Si on choisit les méthodologies appliquées dans les situations de langue maternelle, on court à un désastre pédagogique total. Le système scolaire jamaïcain en fait l’expérience depuis une bonne trentaine d’années maintenant. Si on choisit d’enseigner l’anglais aux écoliers haïtiens par les méthodes d’ESL (English as a Second Language), le résultat pourrait être moins catastrophique mais cela risque de déboucher sur :

un bombardement continu de l’anglais et de la culture américaine (radio, télé, vidéoclips…) dans toute la société haïtienne.
une communication forcée en anglais dans toutes les couches de la société haïtienne.
le bannissement total de la langue créole parce qu’il gênerait l’apprentissage de l’anglais. On voit tout de suite ce que cela veut dire. Je rappelle qu’il fut un temps où les Français l’ont tenté en Haïti (vous avez entendu parler du système des jetons utilisé chez les Frères de l’Instruction chrétienne ?).
Tout cela pour renforcer la présence de l’anglais dans la société haïtienne et faire en sorte que les élèves haïtiens soient exposés à la langue anglaise au lieu du français et du créole.

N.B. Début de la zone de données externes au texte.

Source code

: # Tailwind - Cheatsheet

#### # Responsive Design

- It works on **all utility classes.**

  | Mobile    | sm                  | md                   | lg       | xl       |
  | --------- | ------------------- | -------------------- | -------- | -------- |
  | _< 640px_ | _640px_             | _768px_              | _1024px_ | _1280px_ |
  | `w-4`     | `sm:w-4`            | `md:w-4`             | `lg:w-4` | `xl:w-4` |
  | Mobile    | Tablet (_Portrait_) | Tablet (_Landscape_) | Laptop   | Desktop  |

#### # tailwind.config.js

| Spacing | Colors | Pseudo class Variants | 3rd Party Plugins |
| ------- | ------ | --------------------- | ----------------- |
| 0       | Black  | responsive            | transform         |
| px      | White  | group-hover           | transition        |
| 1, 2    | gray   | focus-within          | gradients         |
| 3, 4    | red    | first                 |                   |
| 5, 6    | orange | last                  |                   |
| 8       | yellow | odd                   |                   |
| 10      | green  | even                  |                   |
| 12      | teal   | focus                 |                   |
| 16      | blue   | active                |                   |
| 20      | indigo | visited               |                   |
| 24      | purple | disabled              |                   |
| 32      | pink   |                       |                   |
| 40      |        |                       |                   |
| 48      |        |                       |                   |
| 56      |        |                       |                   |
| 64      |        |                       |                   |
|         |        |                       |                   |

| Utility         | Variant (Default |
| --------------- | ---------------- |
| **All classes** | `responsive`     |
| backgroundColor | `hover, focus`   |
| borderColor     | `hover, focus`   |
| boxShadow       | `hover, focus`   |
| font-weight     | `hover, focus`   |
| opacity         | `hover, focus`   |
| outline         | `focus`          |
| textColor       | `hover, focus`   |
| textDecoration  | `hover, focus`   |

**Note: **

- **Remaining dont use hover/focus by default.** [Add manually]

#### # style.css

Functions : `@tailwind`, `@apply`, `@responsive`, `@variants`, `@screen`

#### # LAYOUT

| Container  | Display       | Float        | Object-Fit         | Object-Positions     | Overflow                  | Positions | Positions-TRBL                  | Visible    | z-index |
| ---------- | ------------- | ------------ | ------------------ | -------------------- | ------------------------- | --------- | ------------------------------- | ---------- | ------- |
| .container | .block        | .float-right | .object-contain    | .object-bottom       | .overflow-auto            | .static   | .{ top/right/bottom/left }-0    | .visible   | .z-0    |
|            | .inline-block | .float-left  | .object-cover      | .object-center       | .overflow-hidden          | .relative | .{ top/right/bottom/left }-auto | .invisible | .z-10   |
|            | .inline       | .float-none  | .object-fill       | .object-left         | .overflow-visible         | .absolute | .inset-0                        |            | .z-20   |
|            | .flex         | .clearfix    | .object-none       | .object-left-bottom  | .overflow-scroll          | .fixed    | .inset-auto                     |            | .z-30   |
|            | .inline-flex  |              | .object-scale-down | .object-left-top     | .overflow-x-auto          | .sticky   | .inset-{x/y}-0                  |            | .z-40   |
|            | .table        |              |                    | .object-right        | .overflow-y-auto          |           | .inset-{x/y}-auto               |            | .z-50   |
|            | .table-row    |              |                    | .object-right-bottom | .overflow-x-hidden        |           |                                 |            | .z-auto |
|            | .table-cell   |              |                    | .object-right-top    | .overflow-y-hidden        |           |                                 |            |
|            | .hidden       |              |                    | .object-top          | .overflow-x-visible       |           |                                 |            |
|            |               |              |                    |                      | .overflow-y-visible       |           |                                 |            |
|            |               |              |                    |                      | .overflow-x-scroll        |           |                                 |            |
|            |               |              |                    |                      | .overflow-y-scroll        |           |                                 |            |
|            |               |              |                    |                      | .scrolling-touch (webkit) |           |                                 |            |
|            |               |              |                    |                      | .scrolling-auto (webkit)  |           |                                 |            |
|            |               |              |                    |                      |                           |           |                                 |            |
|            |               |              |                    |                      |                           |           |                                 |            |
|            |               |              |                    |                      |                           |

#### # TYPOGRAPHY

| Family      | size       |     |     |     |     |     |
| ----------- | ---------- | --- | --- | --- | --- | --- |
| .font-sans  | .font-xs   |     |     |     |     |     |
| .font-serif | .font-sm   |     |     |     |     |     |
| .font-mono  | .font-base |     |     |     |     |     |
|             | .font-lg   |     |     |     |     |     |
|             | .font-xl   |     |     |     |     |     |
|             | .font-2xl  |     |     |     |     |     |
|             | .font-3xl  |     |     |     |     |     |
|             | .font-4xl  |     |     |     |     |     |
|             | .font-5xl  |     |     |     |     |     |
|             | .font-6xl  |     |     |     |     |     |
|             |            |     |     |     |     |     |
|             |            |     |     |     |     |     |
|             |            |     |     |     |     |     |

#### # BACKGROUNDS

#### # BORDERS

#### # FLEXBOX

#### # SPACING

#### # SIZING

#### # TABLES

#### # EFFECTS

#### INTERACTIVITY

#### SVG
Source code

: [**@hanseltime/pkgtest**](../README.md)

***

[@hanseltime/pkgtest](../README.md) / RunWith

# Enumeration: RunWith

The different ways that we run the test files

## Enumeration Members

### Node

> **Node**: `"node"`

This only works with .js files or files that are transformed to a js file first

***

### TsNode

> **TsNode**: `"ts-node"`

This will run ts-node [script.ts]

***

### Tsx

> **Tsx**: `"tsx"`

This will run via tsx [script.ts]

Dans toutes les sociétés, les locuteurs natifs utilisent leur première langue pour acquérir des connaissances, pour réfléchir et trouver des réponses aux problèmes locaux, pour transmettre les traditions et les valeurs de leur société. Autrement dit, la fonction première d’une langue est de servir la collectivité qui l’utilise. Une société qui pense se servir d’une langue qui lui est étrangère afin de résoudre ses problèmes locaux est une société qui court à sa perte. Je n’en connais d’ailleurs pas dans l’histoire des sociétés humaines. Malgré le rayonnement et la fascination de l’anglais qui fonctionne depuis la seconde moitié du 20ème siècle comme la « lingua franca » du monde, l’anglais ne peut résoudre les problèmes locaux et particuliers des sociétés dont il n’est pas la première langue. Les locuteurs de toutes les sociétés possèdent leur propre langue native, c’est-à-dire un système de règles internalisé dès l’âge de 3 ans au moins grâce à cette faculté innée de langage que possèdent tous les êtres humains. C’est à cette langue native qu’ils recourent dès leur petite enfance pour résoudre absolument tous les problèmes qui se sont présentés à eux. Les locuteurs haïtiens n’échappent pas à cette règle universelle.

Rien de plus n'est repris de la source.